*What you have to do:* Please state how many lines in the records below contain the word "lastArgs"; the number alone is the answer.

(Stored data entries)
*** Block opens ***
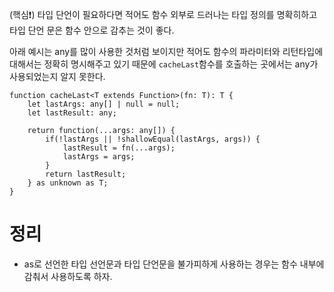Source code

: (핵심❗️) 타입 단언이 필요하다면 적어도 함수 외부로 드러나는 타입 정의를 명확히하고 타입 단언 문은 함수 안으로 감추는 것이 좋다.

아래 예시는 any를 많이 사용한 것처럼 보이지만 적어도 함수의 파라미터와 리턴타입에 대해서는 정확히 명시해주고 있기 때문에 `cacheLast`함수를 호출하는 곳에서는 any가 사용되었는지 알지 못한다.

```tsx
function cacheLast<T extends Function>(fn: T): T {
    let lastArgs: any[] | null = null;
    let lastResult: any;

    return function(...args: any[]) {
        if(!lastArgs || !shallowEqual(lastArgs, args)) {
            lastResult = fn(...args);
            lastArgs = args;
        }
        return lastResult;
    } as unknown as T;
}
```

# 정리

- as로 선언한 타입 선언문과 타입 단언문을 불가피하게 사용하는 경우는 함수 내부에 감춰서 사용하도록 하자.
*** Block closes ***
*Result for this task:* 3